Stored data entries
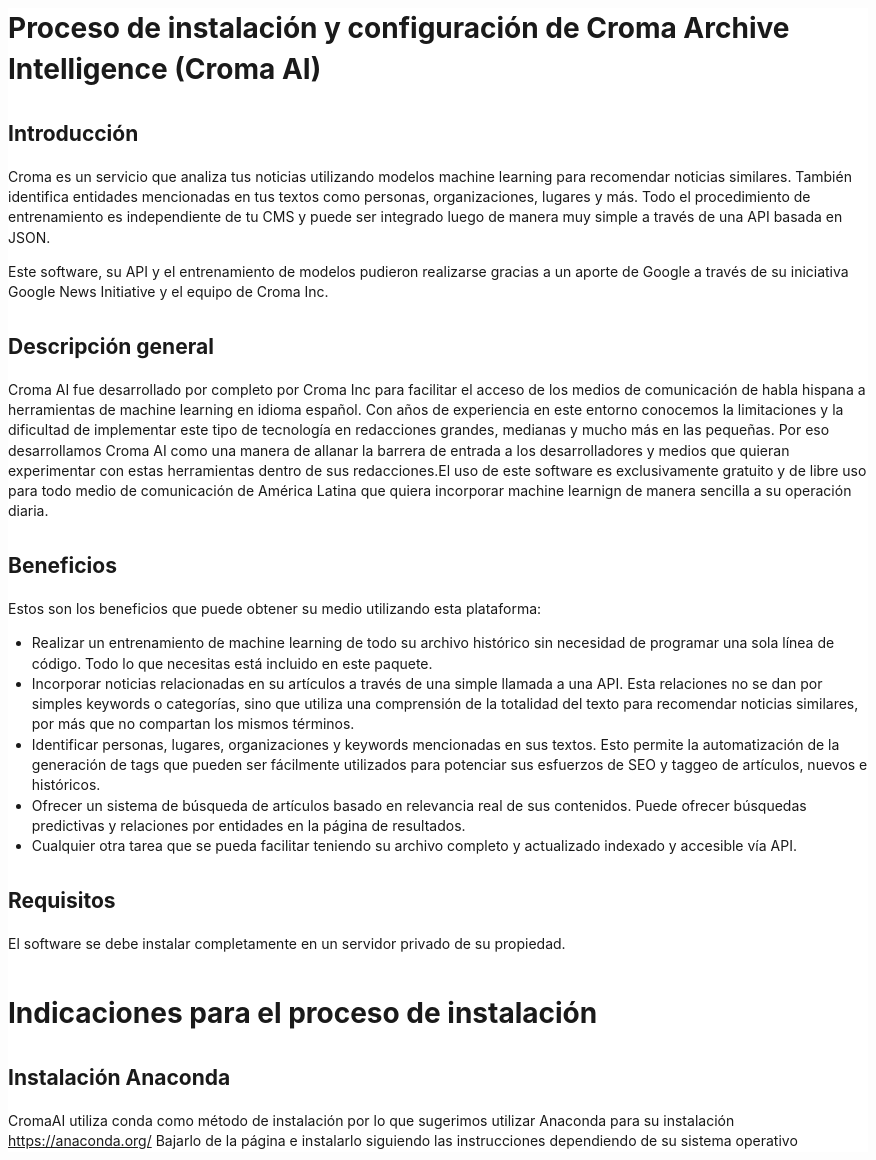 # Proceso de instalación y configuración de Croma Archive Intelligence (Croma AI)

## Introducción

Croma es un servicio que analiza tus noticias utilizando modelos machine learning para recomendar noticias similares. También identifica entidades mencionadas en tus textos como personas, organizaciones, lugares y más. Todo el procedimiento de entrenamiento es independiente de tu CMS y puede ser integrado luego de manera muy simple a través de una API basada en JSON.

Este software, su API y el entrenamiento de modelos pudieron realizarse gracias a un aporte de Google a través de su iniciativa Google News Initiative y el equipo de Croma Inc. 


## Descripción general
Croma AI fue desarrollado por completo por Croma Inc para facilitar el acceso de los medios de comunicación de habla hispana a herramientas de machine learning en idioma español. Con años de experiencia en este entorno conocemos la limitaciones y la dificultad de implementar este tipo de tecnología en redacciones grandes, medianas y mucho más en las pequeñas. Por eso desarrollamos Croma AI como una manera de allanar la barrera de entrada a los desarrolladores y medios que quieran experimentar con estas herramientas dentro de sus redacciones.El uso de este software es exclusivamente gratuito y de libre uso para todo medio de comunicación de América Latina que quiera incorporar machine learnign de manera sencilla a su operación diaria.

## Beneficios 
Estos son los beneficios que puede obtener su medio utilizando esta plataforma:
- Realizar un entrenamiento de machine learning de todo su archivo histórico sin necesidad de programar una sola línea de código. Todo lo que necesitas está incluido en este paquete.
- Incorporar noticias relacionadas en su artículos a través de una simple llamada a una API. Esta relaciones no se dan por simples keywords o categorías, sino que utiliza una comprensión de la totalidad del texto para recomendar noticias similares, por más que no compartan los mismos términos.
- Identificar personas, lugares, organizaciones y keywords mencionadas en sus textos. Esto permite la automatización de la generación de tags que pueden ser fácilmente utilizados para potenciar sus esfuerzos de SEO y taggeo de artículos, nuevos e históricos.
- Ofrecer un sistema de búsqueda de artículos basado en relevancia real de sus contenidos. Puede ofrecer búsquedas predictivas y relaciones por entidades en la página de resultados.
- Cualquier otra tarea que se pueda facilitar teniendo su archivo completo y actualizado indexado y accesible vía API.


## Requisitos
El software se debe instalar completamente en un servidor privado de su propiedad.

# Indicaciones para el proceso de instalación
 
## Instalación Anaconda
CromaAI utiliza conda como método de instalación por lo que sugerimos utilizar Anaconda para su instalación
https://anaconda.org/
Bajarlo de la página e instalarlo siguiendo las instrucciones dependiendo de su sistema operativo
* * *
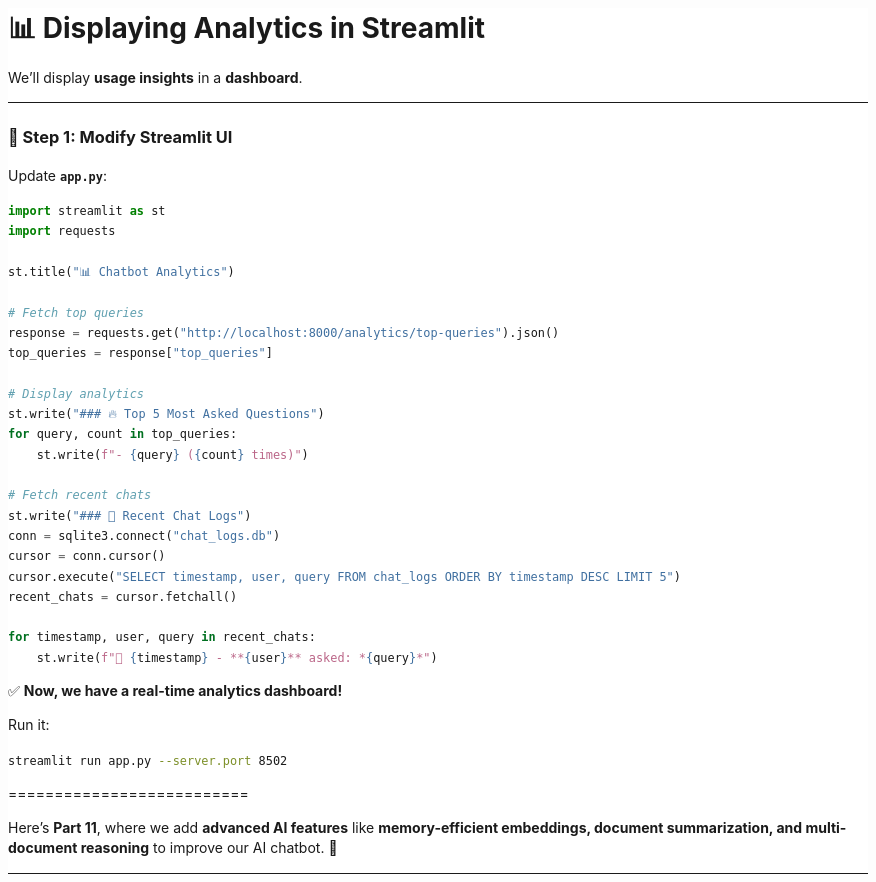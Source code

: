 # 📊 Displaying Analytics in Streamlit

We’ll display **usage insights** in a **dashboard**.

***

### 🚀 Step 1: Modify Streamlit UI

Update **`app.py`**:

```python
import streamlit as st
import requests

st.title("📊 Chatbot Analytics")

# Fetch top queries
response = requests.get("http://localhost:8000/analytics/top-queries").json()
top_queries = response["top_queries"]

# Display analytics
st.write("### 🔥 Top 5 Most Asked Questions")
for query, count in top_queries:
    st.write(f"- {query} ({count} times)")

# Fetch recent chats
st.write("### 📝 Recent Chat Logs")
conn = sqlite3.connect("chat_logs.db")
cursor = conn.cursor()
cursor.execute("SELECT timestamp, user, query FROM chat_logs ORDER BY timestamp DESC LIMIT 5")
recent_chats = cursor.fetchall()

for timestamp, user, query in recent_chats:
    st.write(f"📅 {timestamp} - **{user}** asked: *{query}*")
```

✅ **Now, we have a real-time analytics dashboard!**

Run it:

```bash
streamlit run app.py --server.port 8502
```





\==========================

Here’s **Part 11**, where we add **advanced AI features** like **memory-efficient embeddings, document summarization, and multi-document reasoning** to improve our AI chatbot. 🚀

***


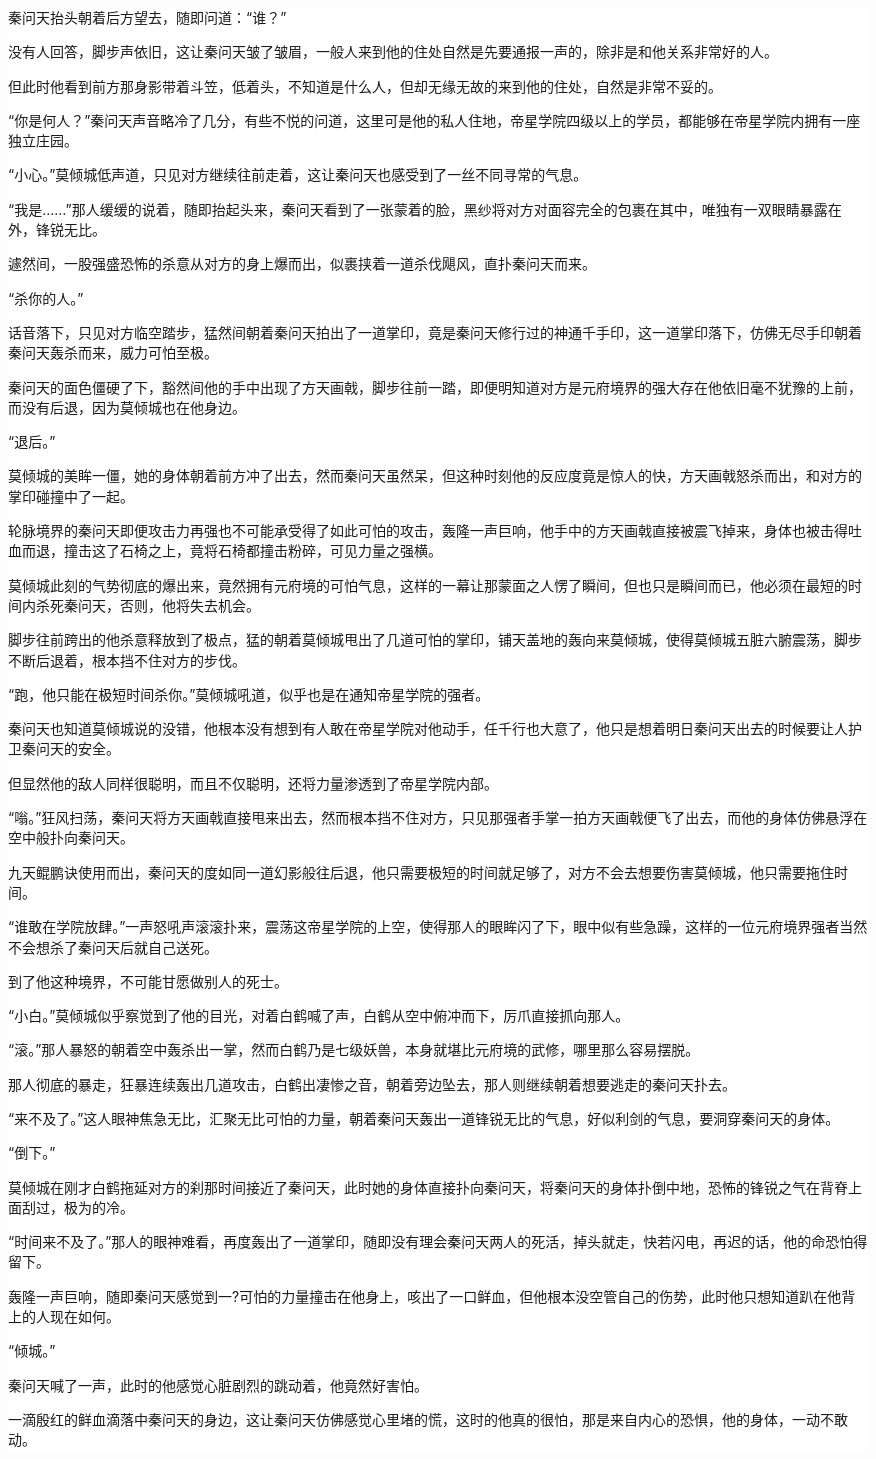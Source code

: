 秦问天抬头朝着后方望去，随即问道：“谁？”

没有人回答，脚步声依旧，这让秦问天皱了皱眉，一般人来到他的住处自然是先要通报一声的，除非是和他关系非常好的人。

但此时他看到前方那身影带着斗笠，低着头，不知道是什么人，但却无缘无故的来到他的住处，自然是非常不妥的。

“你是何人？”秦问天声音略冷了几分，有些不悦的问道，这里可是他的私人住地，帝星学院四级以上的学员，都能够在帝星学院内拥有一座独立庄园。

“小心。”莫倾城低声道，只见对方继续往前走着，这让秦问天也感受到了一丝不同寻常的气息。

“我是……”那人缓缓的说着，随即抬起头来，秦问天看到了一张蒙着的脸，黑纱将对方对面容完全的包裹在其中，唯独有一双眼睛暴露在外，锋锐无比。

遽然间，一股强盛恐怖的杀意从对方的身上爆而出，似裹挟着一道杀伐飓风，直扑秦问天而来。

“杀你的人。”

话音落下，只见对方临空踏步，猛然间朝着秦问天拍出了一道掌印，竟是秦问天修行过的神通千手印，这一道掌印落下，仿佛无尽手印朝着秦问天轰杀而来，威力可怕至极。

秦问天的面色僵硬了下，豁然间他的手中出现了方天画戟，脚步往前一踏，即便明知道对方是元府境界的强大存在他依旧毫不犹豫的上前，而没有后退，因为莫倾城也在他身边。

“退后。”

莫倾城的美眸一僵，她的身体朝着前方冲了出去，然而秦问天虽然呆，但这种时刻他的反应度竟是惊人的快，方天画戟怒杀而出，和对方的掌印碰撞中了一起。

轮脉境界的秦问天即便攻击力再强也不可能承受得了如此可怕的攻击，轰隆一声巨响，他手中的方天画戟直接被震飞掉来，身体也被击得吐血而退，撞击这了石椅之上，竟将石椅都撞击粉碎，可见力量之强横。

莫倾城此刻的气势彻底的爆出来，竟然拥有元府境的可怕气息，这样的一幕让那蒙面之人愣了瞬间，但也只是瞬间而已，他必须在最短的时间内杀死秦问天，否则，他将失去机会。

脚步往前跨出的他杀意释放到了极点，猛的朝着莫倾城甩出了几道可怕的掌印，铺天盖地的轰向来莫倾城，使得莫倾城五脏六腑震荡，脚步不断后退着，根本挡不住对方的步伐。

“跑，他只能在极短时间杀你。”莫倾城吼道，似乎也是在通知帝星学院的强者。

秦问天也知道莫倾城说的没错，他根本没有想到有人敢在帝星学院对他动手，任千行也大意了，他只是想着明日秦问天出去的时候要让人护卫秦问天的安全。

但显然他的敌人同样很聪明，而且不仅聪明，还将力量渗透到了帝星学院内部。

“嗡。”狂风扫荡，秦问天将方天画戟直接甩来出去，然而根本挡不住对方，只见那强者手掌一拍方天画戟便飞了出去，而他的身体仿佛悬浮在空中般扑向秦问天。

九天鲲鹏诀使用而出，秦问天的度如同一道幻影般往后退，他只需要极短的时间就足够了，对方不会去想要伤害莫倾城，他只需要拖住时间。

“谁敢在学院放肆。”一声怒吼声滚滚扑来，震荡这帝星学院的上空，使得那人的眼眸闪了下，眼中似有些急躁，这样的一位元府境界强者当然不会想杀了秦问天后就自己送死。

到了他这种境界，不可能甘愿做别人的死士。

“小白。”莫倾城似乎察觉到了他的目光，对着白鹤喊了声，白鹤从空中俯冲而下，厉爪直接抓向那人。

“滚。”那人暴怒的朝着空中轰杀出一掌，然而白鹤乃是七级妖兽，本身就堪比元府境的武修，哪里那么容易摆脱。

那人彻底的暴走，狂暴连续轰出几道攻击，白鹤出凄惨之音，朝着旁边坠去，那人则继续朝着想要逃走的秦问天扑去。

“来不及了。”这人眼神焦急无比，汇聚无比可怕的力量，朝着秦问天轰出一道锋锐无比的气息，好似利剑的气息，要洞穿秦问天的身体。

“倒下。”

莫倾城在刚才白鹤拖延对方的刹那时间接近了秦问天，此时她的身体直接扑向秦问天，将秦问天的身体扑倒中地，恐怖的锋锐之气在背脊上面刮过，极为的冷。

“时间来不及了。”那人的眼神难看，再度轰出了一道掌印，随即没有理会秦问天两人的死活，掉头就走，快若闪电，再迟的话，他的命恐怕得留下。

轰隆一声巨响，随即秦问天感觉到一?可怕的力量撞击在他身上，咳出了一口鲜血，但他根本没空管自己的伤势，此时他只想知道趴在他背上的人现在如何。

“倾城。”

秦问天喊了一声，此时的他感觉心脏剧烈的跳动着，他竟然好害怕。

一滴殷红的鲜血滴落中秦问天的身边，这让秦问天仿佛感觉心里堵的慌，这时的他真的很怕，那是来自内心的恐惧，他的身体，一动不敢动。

TASK TO CARRY OUT
Count, in the data above, the lines that hold "mencionadas". Return only that count.

ANSWER SECTION
2